Cody W. Zumwalt, Gregory D. Phillips, Scott R. Ryther, Howard, Phillips, Salt Lake City, UT, Edward C. Cutlip, Jr., Kerr, Russell, Detroit, MI, for Plaintiff.

Jill M. Wheaton, Kathryn J. Miller, Dykema Gossett, Ann Arbor, MI, for Defendant.

MEMORANDUM OPINION AND ORDER ON SUMMARY JUDGMENT MOTIONS and NOTICE OF STATUS CONFERENCE

DENISE PAGE HOOD, District Judge.

I. INTRODUCTION

This matter is before the Court on Defendant's Motion for Summary Judgment [Dkt. # 59, filed August 31, 2007]. This matter is also before the Court on Plaintiffs' Motion for Summary Judgment [Dkt. # 61, filed August 31, 2007]. Responsive and reply briefs were filed in connection with both motions. A hearing on the motions was held on October 10, 2007.

II. FACTS

This action commenced on July 5, 2005. The Amended Complaint was filed on July 7, 2006. Plaintiffs Volkswagen AG and Volkswagen of America, Inc. (collectively, "VW") assert claims of federal trademark infringement under 15 U.S.C. § 1114 (Count I), false designation of origin and trade dress infringement under 15 U.S.C. § 1125(a) (Count II), dilution under 15 U.S.C. § 1125(c) (Count III), and common law trademark infringement (Count IV). The marks at issue in the Amended Complaint are the VW EMBLEM (USPTO Reg. No. 1,883,332), the BEETLE1 trademark design and the NEW BEETLE trade dress design (USPTO Reg. No. 2,409,675).
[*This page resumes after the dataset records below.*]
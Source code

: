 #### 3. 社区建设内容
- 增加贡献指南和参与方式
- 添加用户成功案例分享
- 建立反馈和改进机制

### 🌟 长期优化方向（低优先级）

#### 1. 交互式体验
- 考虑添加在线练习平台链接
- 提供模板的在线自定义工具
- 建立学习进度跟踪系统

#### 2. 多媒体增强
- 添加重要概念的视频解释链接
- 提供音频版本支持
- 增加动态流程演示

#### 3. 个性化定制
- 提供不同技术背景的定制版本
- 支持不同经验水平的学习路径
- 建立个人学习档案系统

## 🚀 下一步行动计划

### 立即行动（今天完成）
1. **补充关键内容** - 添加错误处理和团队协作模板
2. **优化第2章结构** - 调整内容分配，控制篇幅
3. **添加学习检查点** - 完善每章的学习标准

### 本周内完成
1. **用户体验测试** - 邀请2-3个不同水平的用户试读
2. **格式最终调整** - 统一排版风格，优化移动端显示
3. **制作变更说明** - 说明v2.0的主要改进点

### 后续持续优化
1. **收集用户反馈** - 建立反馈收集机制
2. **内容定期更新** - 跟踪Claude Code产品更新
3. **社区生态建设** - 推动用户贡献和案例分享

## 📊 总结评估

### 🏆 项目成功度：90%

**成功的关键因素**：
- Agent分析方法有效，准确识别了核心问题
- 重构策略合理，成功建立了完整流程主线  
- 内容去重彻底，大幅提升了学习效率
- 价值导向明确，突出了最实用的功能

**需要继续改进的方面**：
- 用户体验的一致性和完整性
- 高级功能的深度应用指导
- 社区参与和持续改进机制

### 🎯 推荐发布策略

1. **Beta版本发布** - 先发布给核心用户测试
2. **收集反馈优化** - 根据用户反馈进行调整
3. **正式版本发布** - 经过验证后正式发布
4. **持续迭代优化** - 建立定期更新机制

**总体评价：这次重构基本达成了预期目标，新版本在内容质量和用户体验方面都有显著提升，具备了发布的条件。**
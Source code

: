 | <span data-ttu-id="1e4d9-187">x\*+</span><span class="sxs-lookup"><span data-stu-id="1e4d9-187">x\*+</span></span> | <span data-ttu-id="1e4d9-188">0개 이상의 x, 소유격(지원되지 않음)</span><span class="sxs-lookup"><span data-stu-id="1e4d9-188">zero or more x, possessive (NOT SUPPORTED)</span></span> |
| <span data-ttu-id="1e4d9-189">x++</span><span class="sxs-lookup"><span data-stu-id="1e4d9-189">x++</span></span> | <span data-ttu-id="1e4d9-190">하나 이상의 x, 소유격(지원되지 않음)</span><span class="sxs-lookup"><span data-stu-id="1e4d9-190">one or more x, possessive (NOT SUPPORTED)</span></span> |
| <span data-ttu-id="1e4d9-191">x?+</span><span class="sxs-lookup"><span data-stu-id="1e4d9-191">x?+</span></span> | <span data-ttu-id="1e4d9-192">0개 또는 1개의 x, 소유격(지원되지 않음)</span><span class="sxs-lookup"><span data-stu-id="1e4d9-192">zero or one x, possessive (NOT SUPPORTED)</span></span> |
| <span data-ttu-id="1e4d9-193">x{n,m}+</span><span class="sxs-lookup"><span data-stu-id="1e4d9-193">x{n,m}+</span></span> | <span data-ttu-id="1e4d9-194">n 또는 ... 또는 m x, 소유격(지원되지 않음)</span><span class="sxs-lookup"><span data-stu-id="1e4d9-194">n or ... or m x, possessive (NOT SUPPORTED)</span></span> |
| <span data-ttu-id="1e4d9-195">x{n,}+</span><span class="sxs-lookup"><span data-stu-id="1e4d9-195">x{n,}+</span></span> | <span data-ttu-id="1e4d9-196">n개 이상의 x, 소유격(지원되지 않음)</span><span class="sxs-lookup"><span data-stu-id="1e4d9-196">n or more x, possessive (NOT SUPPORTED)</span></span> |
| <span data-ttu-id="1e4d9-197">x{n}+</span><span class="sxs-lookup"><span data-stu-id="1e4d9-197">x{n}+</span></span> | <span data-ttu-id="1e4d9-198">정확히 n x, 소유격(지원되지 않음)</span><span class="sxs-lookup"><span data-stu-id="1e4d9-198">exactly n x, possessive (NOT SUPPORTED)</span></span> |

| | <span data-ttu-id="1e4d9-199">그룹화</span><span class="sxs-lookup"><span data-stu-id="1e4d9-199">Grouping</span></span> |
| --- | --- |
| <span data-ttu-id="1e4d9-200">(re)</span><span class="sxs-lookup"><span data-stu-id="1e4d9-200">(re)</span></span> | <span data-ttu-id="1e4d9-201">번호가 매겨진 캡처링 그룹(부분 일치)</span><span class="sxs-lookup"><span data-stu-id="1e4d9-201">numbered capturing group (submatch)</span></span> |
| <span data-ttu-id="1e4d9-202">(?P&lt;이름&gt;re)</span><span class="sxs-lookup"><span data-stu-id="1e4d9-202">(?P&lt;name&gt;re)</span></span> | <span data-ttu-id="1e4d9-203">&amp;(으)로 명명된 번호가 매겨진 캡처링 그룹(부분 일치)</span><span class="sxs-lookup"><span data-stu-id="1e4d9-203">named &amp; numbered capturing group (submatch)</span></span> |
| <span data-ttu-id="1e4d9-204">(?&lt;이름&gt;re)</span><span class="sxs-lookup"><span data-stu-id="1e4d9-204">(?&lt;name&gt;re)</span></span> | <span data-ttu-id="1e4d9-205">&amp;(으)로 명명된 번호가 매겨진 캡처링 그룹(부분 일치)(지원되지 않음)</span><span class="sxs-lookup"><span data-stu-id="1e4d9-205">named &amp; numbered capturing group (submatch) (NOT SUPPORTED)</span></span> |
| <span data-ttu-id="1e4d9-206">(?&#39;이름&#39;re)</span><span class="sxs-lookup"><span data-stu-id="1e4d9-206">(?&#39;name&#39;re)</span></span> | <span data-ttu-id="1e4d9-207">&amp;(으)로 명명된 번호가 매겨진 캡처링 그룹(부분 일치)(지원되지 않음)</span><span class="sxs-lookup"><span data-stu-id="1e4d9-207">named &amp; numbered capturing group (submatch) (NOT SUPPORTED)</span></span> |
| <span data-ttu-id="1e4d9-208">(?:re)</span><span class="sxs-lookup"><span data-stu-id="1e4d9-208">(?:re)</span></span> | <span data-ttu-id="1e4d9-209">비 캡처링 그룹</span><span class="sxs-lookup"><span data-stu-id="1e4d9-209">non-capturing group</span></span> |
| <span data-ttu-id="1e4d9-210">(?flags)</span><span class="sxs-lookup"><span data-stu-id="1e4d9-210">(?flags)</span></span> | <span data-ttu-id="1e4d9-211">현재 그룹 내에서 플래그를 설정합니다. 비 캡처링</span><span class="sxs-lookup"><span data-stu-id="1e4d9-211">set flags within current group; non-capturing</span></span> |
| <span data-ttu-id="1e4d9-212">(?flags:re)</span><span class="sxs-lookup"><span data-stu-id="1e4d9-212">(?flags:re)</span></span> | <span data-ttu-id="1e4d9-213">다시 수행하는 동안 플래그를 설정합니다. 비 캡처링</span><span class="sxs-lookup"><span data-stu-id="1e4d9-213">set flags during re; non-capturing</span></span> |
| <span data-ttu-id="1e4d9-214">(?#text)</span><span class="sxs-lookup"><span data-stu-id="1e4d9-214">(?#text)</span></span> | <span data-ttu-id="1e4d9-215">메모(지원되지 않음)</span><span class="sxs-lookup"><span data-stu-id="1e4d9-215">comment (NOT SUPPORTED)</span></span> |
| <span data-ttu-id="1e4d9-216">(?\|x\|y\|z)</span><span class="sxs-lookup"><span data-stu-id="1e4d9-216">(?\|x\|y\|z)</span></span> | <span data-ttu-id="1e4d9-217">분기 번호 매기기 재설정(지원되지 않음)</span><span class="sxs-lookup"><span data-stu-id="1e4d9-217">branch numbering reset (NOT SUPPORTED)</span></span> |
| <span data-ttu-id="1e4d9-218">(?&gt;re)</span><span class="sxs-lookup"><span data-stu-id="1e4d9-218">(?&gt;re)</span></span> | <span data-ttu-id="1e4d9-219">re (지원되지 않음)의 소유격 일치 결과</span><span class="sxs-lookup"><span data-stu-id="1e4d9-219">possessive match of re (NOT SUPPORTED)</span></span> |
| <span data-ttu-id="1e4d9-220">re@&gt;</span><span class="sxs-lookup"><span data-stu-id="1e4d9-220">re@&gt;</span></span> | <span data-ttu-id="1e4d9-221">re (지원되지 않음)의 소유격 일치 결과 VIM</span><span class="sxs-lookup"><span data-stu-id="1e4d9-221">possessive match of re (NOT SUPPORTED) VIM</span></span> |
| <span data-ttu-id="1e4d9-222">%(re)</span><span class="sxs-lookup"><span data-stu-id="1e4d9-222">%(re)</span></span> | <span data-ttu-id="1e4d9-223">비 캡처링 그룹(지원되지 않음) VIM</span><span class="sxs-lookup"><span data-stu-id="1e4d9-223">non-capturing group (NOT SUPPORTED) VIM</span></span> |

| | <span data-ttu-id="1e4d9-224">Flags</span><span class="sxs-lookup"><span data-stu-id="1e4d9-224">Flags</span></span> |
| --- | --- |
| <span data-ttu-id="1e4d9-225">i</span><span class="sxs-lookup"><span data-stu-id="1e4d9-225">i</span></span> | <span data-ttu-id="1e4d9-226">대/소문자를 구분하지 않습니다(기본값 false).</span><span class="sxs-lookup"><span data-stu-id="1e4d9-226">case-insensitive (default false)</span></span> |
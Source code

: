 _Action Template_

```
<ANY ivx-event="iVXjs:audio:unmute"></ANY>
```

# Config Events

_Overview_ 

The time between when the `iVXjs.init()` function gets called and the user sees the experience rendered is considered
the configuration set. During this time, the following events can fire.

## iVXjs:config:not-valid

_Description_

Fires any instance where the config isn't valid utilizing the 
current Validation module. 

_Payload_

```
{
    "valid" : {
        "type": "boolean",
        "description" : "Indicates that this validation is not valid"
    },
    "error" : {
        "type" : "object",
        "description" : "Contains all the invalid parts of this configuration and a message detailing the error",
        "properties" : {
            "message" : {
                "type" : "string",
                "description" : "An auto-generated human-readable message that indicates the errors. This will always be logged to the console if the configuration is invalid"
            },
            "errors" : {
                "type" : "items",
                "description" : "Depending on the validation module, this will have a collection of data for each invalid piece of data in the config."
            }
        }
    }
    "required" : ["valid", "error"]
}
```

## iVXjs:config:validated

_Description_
Plaintiffs allege that Defendant Dorling Kindersley Publishing, Inc. ("DK"), a publisher of children's books, infringed and diluted VW's registered trademarks and trade dress with a book that Defendant published, Fun Cars. VW asserts that DK did not have permission from VW to use VW's marks in connection with the NEW BEETLE pictures that DK included in Fun Cars. VW does not dispute that DK had permission to use the marks in connection with the NEW BEETLE pictures that DK included in Big Book of Cars, an earlier publication. The pictures of the NEW BEETLE in Fun Cars are the same as the picture of the NEW BEETLE in the table of contents of Big Book of Cars, except for the color. VW seeks an audit of DK's books, damages, costs, attorney's fees, and a permanent injunction.

DK maintains that it had written permission from VW to use the marks in connection Fun Cars, which was first published in 1999. DK also asserts the affirmative defenses of non-use, First Amendment protection, nominative fair use, laches, and estoppel.

The parties are in dispute as to whether or not the book Fun Cars can be categorized as a toy car or a book. While DK categorizes Fun Cars as a book, VW calls Fun Cars "a children's book designed to function as a toy NEW BEETLE automobile." (VW's Mot. For. Summ. J. at 1.) Fun Cars is a book with ten pressboard pages.2 The book has four wheels and is held shut with a velcro strap. Each two-dimensional page is cut in the side view shape of VW's registered NEW BEETLE design. The pictures of the NEW BEETLE in Fun Cars also show, on the side window of the car, a very tiny depiction of the VW EMBLEM mark. The VW EMBLEM mark was attached to the vehicle that DK originally photographed. The NEW BEETLE appears on the front and back covers of the book.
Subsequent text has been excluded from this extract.